Assessment Task 1
Question 1:
A. Identify and discuss THREE major challenges associated with the extraction of Active Pharmaceutical Ingredient from oral dosage forms such as tablets and oral suspensions. Support your answer with suitable examples and appropriate references.
B. Discuss suitable approaches to overcome the THREE challenges you have mentioned above. Support your answer with suitable examples and appropriate references.
Question 2:
Identify and discuss THREE studies that have investigated the concentration of a fluoroquinolone.
Your answer should include the following:
i. THREE types of analytical techniques used for the determination of the fluoroquinolone in the studies identified above.
ii. Explain which ONE of the THREE above mentioned analytical techniques you would use for the concentration determination of the fluoroquinolone. Briefly discuss the reasoning behind your selection of a particular analytical technique.
Question 3:
A. What was the amount of ciprofloxacin you found in a tablet that was used to prepare 50 μg/ml of ciprofloxacin.
B. Briefly discuss the effects of pH on the solubility profile of ciprofloxacin. Support your answer with suitable examples and appropriate references.
Assessment Task 2
PART B:
1. Describe how you would set up the Y-site assembly to collect a sample containing amoxicillin, parenteral nutrition (PN) and lipid that could be used to investigate the chemical and physical incompatibility of amoxicillin, PN and lipid. In addition, using a suitable clinical example discuss - why administration of total parenteral nutrition (TPN - PN +lipid) and anidulafungin would be required to a patient using a Y-site assembly.

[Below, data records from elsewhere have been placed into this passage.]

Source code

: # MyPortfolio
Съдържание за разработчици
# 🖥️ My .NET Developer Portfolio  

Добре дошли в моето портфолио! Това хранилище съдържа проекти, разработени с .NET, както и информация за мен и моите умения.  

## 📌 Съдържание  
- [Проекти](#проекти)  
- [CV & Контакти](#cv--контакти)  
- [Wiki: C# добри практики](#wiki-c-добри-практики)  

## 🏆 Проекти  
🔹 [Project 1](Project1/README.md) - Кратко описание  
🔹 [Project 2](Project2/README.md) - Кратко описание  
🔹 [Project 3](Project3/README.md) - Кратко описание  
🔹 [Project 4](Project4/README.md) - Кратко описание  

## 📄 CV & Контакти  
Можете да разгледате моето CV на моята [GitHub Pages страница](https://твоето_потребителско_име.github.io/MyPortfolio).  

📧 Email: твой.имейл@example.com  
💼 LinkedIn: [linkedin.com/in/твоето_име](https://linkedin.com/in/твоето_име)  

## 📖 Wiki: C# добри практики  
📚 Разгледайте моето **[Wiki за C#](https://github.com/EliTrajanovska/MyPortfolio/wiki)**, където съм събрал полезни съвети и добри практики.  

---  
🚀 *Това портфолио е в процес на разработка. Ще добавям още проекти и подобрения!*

2. In week 2, you were provided with a sample containing amoxicillin, PN and lipid (Sample A). The concentrations of amoxicillin, PN and lipid were calculated based on the doses of amoxicillin (infused over a period of 30 minutes) and TPN (infused over a period of 24 hours) used in 0.5kg patients. The sample was then subjected to centrifugation. Visual analysis of the centrifuged sample revealed the presence of particles.
In week 4, a lipid free sample containing amoxicillin, PN and water was prepared (Sample B). The concentrations of amoxicillin and PN were calculated based on the doses of amoxicillin (infused over a period of 24 hours) and TPN (infused over a period of 24 hours) used in 0.5 kg patients. Microscopic and visual analyses of the sample did not show the signs of precipitation or particles.

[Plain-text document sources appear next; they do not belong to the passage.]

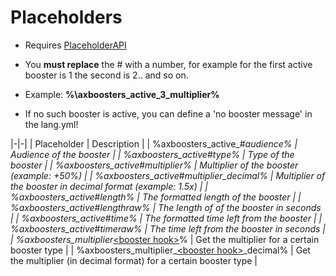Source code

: # Placeholders

* Requires [PlaceholderAPI](https://placeholderapi.com/)

* You **must replace** the # with a number, for example for the first active booster is 1 the second is 2.. and so on.
* Example: **%\axboosters_active_3_multiplier%**
* If no such booster is active, you can define a 'no booster message' in the lang.yml!

|-|-|
| Placeholder | Description |
| %axboosters_active_#_audience% | Audience of the booster |
| %axboosters_active_#_type% | Type of the booster |
| %axboosters_active_#_multiplier% | Multiplier of the booster (example: +50%) |
| %axboosters_active_#_multiplier_decimal% | Multiplier of the booster in decimal format (example: 1.5x) |
| %axboosters_active_#_length% | The formatted length of the booster |
| %axboosters_active_#_lengthraw% | The length of of the booster in seconds |
| %axboosters_active_#_time% | The formatted time left from the booster |
| %axboosters_active_#_timeraw% | The time left from the booster in seconds |
| %axboosters_multiplier_[\<booster hook>](https://docs.artillex-studios.com/axboosters-supported-plugins.html#booster-hooks)% | Get the multiplier for a certain booster type |
| %axboosters_multiplier_[\<booster hook>](https://docs.artillex-studios.com/axboosters-supported-plugins.html#booster-hooks)_decimal% | Get the multiplier (in decimal format) for a certain booster type |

Answer the following questions:
1. Why did sample A after centrifugation show the presence of particles.
2. Why the visual and microscopic analyses of sample B did not show the signs of particles?
3. In clinical practice, would it be appropriate to infuse amoxicillin over a period 24 hours (also referred to as continuous infusion)? Support your answer with a suitable example.
4. Which one of the two types of amoxicillin infusion (1- continuous and 2 - intermittent infusion; e.g. three times a day) has a better clinical efficacy? Support your answer using a suitable example.
3. Why is it important to evaluate the pH of an admixture (antibiotic-PN-lipid) collected at y-site? Support your answer with at least two clinically relevant examples.
4. Discuss three different clinically relevant examples of drug-drug incompatibility. Your answer should include mechanisms responsible for drug-drug incompatibility. Each mechanism of incompatibility should be different than each other. It is not necessary that the given examples should be of Y-site incompatibility only.
5. Discuss two different techniques that could be used to assess the compatibility of lipid that is present in Y-site admixture containing lipid and drug solution. In addition, briefly provide scientific reasoning behind which one of the two above mentioned techniques you would select/employ to assess the compatibility of lipid.